● **Plain-text document sources**:
=-=-=

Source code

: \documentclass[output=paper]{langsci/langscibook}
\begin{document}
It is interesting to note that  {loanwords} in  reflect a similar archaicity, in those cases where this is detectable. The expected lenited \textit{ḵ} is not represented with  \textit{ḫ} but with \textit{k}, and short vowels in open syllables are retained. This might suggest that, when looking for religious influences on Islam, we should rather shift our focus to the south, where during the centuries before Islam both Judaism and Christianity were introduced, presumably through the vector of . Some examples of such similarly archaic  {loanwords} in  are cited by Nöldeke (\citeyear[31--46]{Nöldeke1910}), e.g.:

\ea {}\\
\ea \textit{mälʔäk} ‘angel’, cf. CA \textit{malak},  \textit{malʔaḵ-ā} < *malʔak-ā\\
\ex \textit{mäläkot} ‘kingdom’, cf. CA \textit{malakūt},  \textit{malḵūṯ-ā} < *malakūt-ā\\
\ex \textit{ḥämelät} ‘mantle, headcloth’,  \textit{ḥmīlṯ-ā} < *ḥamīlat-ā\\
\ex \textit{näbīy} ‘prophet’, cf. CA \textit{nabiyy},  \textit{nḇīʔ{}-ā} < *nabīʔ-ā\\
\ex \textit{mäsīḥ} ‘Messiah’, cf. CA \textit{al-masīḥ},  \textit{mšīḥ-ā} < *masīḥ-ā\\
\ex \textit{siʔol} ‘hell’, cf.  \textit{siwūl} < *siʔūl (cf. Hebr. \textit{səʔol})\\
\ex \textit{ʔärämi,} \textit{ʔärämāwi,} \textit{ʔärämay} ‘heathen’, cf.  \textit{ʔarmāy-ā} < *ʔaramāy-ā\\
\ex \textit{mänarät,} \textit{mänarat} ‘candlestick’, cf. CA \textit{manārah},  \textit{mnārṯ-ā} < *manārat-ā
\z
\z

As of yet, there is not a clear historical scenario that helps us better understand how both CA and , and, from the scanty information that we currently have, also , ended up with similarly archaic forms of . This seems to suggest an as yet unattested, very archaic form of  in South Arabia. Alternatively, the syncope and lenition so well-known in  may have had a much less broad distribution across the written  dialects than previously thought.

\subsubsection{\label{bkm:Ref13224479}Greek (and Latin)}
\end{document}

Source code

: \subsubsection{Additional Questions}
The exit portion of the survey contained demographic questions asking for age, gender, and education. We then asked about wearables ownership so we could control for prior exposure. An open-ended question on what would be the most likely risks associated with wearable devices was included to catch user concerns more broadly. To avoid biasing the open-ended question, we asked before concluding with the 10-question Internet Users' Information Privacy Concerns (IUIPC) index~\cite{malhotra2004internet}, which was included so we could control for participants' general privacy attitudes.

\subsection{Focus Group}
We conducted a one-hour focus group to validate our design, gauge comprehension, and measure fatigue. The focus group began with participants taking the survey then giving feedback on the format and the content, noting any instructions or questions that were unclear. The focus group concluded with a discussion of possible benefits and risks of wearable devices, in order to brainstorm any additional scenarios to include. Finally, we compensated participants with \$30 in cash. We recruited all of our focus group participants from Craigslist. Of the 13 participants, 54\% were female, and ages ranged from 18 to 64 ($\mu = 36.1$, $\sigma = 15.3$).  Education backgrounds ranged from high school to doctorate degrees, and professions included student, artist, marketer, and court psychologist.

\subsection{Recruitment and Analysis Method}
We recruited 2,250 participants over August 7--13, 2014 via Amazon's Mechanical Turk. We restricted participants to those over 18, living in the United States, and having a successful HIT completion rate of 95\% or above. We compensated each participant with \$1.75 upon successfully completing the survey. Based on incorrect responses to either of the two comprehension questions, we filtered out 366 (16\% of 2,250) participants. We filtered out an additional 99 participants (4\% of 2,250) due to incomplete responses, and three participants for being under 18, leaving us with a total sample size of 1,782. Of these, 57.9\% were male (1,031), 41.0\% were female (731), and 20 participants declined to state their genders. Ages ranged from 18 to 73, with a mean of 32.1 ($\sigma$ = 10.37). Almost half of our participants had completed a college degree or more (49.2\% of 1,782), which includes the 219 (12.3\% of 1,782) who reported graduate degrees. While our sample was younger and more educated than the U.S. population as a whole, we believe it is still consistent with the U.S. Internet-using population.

=-=-=

● **What is needed**:
Go through the entries and copy every line that has "subsubsection".

● **Answer box**:
\subsubsection{\label{bkm:Ref13224479}Greek (and Latin)}
: \subsubsection{Additional Questions}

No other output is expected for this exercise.